* Task to carry out
Using the listing below, give the number of lines in which the string "ними" appears, and nothing else.

= Beginning of Section =

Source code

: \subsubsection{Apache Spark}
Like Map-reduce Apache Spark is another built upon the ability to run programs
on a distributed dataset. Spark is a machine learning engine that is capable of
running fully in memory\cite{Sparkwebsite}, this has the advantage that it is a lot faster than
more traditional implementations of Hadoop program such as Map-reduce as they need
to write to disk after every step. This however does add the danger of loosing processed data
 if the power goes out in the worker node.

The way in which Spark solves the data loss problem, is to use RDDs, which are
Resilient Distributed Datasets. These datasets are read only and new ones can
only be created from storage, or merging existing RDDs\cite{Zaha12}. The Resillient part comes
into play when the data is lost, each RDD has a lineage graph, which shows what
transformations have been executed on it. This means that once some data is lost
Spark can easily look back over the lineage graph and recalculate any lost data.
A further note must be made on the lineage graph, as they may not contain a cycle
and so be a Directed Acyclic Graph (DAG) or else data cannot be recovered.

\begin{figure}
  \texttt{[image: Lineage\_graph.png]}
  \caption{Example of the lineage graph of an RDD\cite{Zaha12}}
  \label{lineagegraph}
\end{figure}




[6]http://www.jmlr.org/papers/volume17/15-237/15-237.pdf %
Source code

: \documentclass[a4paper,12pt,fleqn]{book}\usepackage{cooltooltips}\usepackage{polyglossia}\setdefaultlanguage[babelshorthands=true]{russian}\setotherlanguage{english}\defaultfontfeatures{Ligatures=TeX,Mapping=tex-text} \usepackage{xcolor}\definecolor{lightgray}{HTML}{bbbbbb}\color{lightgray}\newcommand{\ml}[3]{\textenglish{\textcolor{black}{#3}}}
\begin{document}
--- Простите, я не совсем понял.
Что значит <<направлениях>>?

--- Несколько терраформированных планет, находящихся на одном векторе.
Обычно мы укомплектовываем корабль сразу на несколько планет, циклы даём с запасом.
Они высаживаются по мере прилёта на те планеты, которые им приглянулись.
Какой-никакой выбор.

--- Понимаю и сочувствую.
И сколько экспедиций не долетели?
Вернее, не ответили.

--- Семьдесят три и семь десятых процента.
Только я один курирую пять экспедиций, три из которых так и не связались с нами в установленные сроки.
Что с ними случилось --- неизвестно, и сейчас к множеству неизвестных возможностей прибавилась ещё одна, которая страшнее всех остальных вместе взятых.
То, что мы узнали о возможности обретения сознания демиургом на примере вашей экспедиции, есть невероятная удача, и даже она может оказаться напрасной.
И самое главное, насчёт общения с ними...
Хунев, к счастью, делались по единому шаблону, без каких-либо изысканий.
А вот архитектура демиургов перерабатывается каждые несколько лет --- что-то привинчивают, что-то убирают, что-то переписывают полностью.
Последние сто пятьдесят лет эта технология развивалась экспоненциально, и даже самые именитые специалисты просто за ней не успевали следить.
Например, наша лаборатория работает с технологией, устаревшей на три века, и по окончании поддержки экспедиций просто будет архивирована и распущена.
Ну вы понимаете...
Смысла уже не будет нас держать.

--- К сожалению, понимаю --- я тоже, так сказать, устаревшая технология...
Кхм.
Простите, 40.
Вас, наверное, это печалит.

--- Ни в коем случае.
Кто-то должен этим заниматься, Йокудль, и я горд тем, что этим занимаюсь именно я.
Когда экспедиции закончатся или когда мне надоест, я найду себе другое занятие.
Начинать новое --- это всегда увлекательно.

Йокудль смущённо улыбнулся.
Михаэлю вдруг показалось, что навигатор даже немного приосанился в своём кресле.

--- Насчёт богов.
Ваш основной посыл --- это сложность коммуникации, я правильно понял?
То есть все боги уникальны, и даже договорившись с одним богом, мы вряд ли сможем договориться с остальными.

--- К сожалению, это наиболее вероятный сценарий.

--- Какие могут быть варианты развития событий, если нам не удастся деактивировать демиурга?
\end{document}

= End of Section =

* Task result
2